> [What the exercise asks]
Copy every line that contains the string "label" from the entries below.
------------------------------------------------------------------------
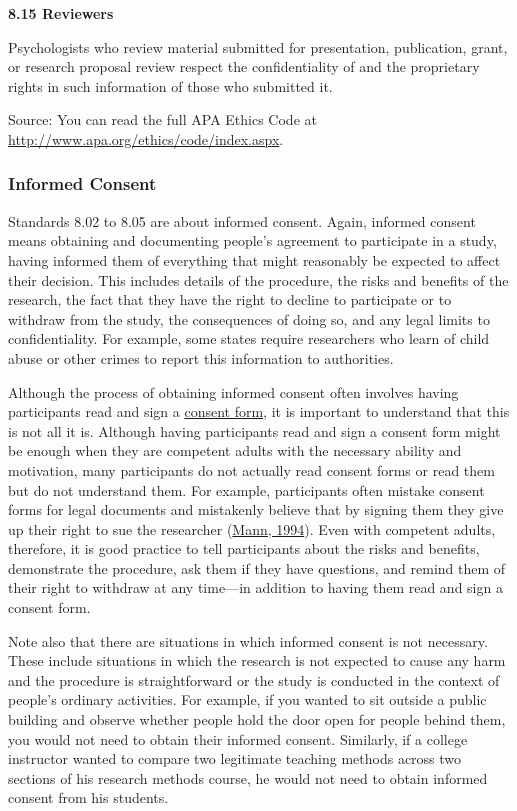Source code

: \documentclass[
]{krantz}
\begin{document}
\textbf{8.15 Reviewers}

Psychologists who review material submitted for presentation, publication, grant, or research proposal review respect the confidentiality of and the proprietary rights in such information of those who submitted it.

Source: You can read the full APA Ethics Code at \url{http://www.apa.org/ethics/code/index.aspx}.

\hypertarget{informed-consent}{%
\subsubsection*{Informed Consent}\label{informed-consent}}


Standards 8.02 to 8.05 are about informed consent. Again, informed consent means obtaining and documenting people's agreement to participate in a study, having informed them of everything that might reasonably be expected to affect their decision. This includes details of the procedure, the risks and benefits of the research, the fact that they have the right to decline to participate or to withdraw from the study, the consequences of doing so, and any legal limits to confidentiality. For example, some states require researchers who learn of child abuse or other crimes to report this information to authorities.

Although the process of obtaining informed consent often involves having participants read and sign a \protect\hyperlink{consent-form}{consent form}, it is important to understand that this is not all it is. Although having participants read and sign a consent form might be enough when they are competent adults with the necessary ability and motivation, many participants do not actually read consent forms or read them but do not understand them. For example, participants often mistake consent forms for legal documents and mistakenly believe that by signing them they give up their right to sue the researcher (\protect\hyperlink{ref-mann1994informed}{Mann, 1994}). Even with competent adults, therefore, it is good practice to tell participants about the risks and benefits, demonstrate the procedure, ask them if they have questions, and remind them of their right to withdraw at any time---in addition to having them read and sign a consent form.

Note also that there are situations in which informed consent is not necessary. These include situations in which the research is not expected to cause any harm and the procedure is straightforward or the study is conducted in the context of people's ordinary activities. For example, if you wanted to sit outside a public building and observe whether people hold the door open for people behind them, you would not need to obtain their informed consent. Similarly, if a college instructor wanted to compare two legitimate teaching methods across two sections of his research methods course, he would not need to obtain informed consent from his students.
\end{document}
------------------------------------------------------------------------
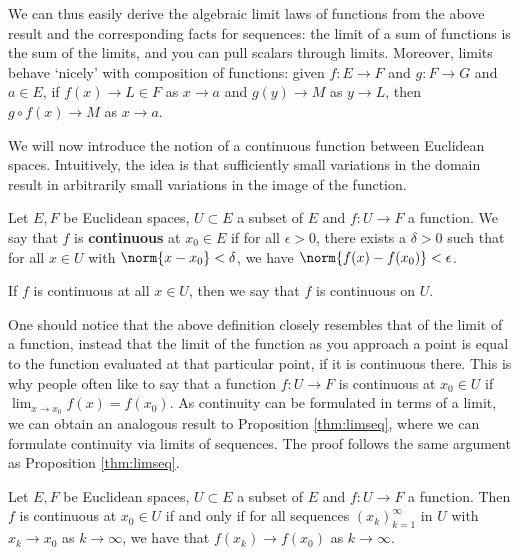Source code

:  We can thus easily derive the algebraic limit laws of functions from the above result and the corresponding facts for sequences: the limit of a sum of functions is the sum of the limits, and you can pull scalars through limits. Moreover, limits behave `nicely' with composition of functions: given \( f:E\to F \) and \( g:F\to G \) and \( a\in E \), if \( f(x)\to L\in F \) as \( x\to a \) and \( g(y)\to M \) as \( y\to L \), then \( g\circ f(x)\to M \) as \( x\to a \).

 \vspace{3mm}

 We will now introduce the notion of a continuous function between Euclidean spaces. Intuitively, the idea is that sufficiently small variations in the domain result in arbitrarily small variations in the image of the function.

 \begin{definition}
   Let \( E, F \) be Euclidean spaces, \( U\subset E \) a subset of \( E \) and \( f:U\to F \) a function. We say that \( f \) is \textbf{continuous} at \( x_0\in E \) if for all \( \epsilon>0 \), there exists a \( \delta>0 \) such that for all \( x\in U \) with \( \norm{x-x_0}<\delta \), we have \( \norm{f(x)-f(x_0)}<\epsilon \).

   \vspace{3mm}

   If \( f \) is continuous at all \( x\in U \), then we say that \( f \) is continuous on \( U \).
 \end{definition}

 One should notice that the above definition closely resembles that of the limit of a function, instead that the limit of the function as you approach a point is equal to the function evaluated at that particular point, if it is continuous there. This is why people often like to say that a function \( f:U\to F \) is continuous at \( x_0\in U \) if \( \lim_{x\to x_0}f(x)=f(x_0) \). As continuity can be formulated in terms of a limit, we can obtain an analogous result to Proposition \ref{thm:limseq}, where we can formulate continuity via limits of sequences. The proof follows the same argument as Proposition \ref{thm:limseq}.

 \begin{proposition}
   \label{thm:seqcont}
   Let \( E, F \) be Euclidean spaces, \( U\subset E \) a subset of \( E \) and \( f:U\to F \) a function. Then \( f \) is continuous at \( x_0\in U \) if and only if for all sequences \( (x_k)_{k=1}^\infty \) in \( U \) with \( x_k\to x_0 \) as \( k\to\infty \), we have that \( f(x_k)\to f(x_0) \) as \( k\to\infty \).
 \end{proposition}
------------------------------------------------------------------------
> [Solution for this problem]
\subsubsection*{Informed Consent}\label{informed-consent}}
   \label{thm:seqcont}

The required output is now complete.